Lenin verbindet mit der Kritik der verhängnisvollen Folgen einer Übertragung der Mentalität des kleinbürgerlichen Intellektuellen auf die Organisationsform der revolutionären Arbeiter keineswegs eine sektiererische Intelligenzfeindlichkeit. Vielmehr begründet er auch in diesem organisations- und parteitheoretischen Zusammenhang gültige Prinzipien für das ebenso kameradschaftliche wie selbstbewusste Verhältnis des klassenbewussten Arbeiters zum marxistischen Intellektuellen. Worauf es Lenin ankommt, ist die Abwehr jenes „edelanarchistischen“ Einflusses, der sowohl die Formierung der soldatischen Diszipliniertheit im revolutionären Klassenkampf als auch die Durchsetzung der Prinzipien des demokratischen Zentralismus behindern würde:

Der klassenbewusste Arbeiter hat längst jene Säuglingszeit überwunden, in welcher er den Intellektuellen als solchen mied. Der klassenbewusste Arbeiter weiß jenen reicheren Wissensschatz, jenen weiteren politischen Gesichtskreis, den er bei den [revolutionären] sozialdemokratischen Intellektuellen findet, zu schätzen. Aber in dem Maße, wie sich bei uns eine wirkliche Partei herausbildet, muss der klassenbewusste Arbeiter lernen, die Mentalität eines Soldaten der proletarischen Armee von der Mentalität eines bürgerlichen Intellektuellen zu unterscheiden, der mit anarchistischen Phrasen prunkt; er muss lernen, die Erfüllung der Pflichten eines Parteimitgliedes nicht nur von den einfachen Mitgliedern, sondern auch von den ,Leuten an der Spitze’ zu fordern, er muss lernen, der Nachtrabpolitik in organisatorischen Fragen mit derselben Verachtung zu begegnen, mit der er in vergangenen Jahren der Nachtrabpolitik in taktischen Fragen begegnet ist.“ [11/140]
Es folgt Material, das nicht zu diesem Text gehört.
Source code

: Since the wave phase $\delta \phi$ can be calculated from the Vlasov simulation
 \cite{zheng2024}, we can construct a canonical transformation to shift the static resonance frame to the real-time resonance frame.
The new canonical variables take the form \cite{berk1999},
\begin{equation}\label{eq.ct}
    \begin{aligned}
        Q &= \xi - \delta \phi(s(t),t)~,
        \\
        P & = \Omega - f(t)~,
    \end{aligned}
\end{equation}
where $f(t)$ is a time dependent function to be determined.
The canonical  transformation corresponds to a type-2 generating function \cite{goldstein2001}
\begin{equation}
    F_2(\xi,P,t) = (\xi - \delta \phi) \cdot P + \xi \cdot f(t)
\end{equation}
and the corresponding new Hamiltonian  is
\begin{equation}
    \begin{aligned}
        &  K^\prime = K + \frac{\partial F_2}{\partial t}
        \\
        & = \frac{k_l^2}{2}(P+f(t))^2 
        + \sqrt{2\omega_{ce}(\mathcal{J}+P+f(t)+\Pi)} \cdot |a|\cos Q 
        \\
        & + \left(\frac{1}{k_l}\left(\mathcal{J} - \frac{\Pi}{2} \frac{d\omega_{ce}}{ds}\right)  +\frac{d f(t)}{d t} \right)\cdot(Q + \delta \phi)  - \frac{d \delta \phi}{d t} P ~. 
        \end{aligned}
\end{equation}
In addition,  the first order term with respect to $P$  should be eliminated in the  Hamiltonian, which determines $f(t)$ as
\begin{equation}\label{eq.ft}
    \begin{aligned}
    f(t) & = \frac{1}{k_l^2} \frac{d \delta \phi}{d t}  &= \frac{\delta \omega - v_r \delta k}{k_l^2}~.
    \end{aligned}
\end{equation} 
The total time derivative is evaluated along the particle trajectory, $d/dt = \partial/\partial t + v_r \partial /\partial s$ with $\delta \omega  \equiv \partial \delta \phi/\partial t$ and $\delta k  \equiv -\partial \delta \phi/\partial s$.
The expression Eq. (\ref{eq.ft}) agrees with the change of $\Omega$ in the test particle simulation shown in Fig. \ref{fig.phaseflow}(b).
Die von Lenin im Kampf gegen den Opportunismus in Organisationsfragen und den kleinbürgerlich-intelligenzlerischen Individualismus begründeten Prinzipien für die Gestaltung der revolutionären Organisation der Partei der Arbeiterklasse lassen sich so zusammenfassen:

Die revolutionäre Partei ist der organisierte Vortrupp der Arbeiterklasse und die höchste Form der Klassenorganisation.

Die Parteiorganisation ist nach dem Prinzip des demokratischen Zentralismus aufgebaut. Ein einheitliches Statut. Leitung durch ein zentrales Führungsorgan, einheitliche Disziplin, Unterordnung der Minderheit unter die Mehrheit, der unteren Organisationen unter die höheren sind unabdingbare Garanten ihrer Kampfkraft.
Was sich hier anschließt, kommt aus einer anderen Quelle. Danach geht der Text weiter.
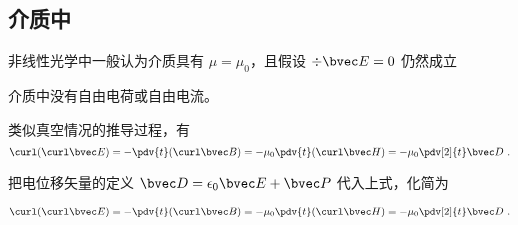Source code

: \subsection{介质中}

非线性光学中一般认为介质具有 $\mu = \mu_0$，且假设 $\div\bvec E = 0$ 仍然成立

介质中没有自由电荷或自由电流。

类似真空情况的推导过程，有
\begin{equation}
\curl(\curl\bvec E) = -\pdv{t} (\curl\bvec B) = -\mu_0 \pdv{t} (\curl\bvec H)
= -\mu_0 \pdv[2]{t} \bvec D~.
\end{equation}

把电位移矢量的定义 $\bvec D = \epsilon_0\bvec E + \bvec P$ 代入上式，化简为

\begin{equation}
\curl(\curl\bvec E) = -\pdv{t} (\curl\bvec B) = -\mu_0 \pdv{t} (\curl\bvec H)
= -\mu_0 \pdv[2]{t} \bvec D~.
\end{equation}

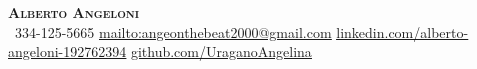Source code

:\begin{center}
    \textbf{\Huge \scshape Alberto Angeloni} \\ \vspace{1pt}
     \ \small 334-125-5665 \quad
    \href{mailto:angeonthebeat2000@gmail.com}{ \underline{mailto:angeonthebeat2000@gmail.com}} \quad
    \href{https://www.linkedin.com/in/alberto-angeloni-192762394}{ \underline{linkedin.com/alberto-angeloni-192762394}} \quad
    \href{https://github.com/UraganoAngelina}{ \underline{github.com/UraganoAngelina}}
\end{center}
Die revolutionäre Arbeiterpartei ist unlösbar mit den Massen der Arbeiterklasse verbunden und zwar gerade auf der Basis ihrer zentralisierten und disziplinierten Organisation: „… je stärker unsere Parteiorganisationen sein werden, denen wirkliche [revolutionäre] Sozialdemokraten angehören, je weniger Wankelmütigkeit und Unbeständigkeit es innerhalb der Partei geben wird, um so breiter, vielseitiger, reicher und fruchtbarer wird der Einfluss der Partei auf die sie umgebenden, von ihr geleiteten Elemente der Arbeitermassen sein.“ [12/141]«

[Eine modifizierte Übernahme.]

Anmerkungen

1/130 W. I. Lenin, Ein Schritt vorwärts, zwei Schritte zurück, in: Werke, Bd. 7, Berlin 1966, S. 416f.
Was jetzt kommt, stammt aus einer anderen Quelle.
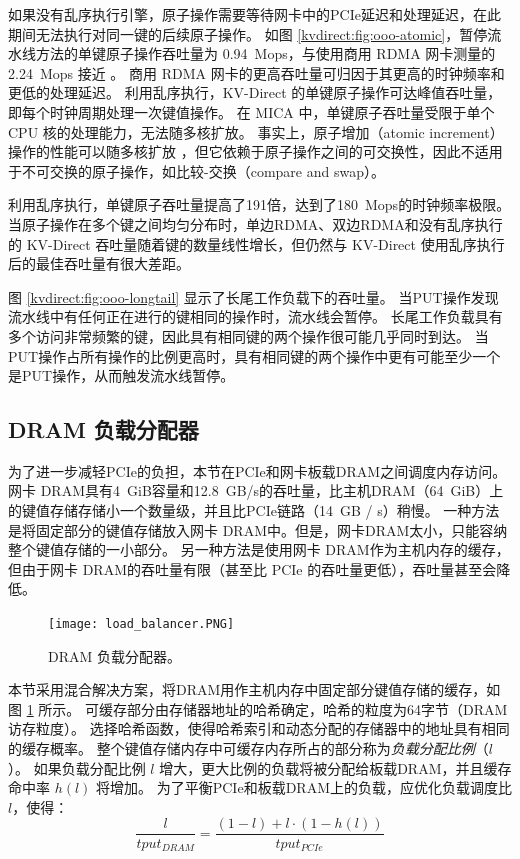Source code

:如果没有乱序执行引擎，原子操作需要等待网卡中的PCIe延迟和处理延迟，在此期间无法执行对同一键的后续原子操作。
如图 \ref{kvdirect:fig:ooo-atomic}，暂停流水线方法的单键原子操作吞吐量为 0.94~Mops，与使用商用 RDMA 网卡测量的 2.24~Mops 接近 \cite {kalia2016design}。
商用 RDMA 网卡的更高吞吐量可归因于其更高的时钟频率和更低的处理延迟。
利用乱序执行，KV-Direct 的单键原子操作可达峰值吞吐量，即每个时钟周期处理一次键值操作。
在 MICA \cite {lim2014mica} 中，单键原子吞吐量受限于单个 CPU 核的处理能力，无法随多核扩放。
事实上，原子增加（atomic increment）操作的性能可以随多核扩放 \cite {kalia2016design}，但它依赖于原子操作之间的可交换性，因此不适用于不可交换的原子操作，如比较-交换（compare and swap）。

利用乱序执行，单键原子吞吐量提高了191倍，达到了180~Mops的时钟频率极限。
当原子操作在多个键之间均匀分布时，单边RDMA、双边RDMA和没有乱序执行的 KV-Direct 吞吐量随着键的数量线性增长，但仍然与 KV-Direct 使用乱序执行后的最佳吞吐量有很大差距。

图 \ref {kvdirect:fig:ooo-longtail} 显示了长尾工作负载下的吞吐量。
当PUT操作发现流水线中有任何正在进行的键相同的操作时，流水线会暂停。
长尾工作负载具有多个访问非常频繁的键，因此具有相同键的两个操作很可能几乎同时到达。
当PUT操作占所有操作的比例更高时，具有相同键的两个操作中更有可能至少一个是PUT操作，从而触发流水线暂停。





\subsection{DRAM 负载分配器}
\label{kvdirect:sec:dram-cache}

为了进一步减轻PCIe的负担，本节在PCIe和网卡板载DRAM之间调度内存访问。
网卡 DRAM具有4~GiB容量和12.8~GB/s的吞吐量，比主机DRAM（64~GiB）上的键值存储存储小一个数量级，并且比PCIe链路（14~GB / s）稍慢。
一种方法是将固定部分的键值存储放入网卡 DRAM中。但是，网卡DRAM太小，只能容纳整个键值存储的一小部分。
另一种方法是使用网卡 DRAM作为主机内存的缓存，但由于网卡 DRAM的吞吐量有限（甚至比 PCIe 的吞吐量更低），吞吐量甚至会降低。


\begin{figure}[htbp]
	\centering
	\texttt{[image: load\_balancer.PNG]}
	\caption{DRAM 负载分配器。}
	\label{kvdirect:fig:cache}
\end{figure}


本节采用混合解决方案，将DRAM用作主机内存中固定部分键值存储的缓存，如图 \ref {kvdirect:fig:cache} 所示。
可缓存部分由存储器地址的哈希确定，哈希的粒度为64字节（DRAM 访存粒度）。
选择哈希函数，使得哈希索引和动态分配的存储器中的地址具有相同的缓存概率。
整个键值存储内存中可缓存内存所占的部分称为\textit {负载分配比例}（$ l $）。
如果负载分配比例 $ l $ 增大，更大比例的负载将被分配给板载DRAM，并且缓存命中率 $h(l)$ 将增加。
为了平衡PCIe和板载DRAM上的负载，应优化负载调度比$ l $，使得：
$$\frac{l}{tput_{DRAM}} = \frac{(1-l) + l \cdot (1-h(l))}{tput_{PCIe}}$$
2/131 Vgl. ebenda, S. 200f.

3/132 Ebenda, S. 419f.

4/133 Ebenda, S. 266f.

5/134 Ebenda, S. 408.

6/135 Ebenda, S. 409.

7/136 Ebenda, S. 367.

8/137 Ebenda.

9/138 Ebenda, S. 395f.

10/139 Ebenda, S. 370.

11/140 Ebenda, S. 398f.

12/141 Ebenda, S. 257. »Vgl. zu den wichtigsten Ergebnissen der Leninschen Kritik am Opportunismus in Organisationsfragen auch: Geschichte der KPdSU, Berlin 1971, S. 78ff.«

Quelle: Philosophie der Revolution. VEB Deutscher Verlag der Wissenschaften, Berlin 1975. Studie zur Herausbildung der marxistisch-leninistischen Theorie der Revolution als materialistisch-dialektischer Entwicklungstheorie und zur Kritik gegenrevolutionärer Ideologien der Gegenwart. Autor: Otto Finger. Vgl. 7. 13. Lenins Kritik des Opportunismus und Anarchismus in der Arbeit „Ein Schritt vorwärts, zwei Schritte zurück“, in: 7. Kapitel: Zur Herausbildung der Leninschen Etappe der materialistisch-dialektischen Revolutionstheorie.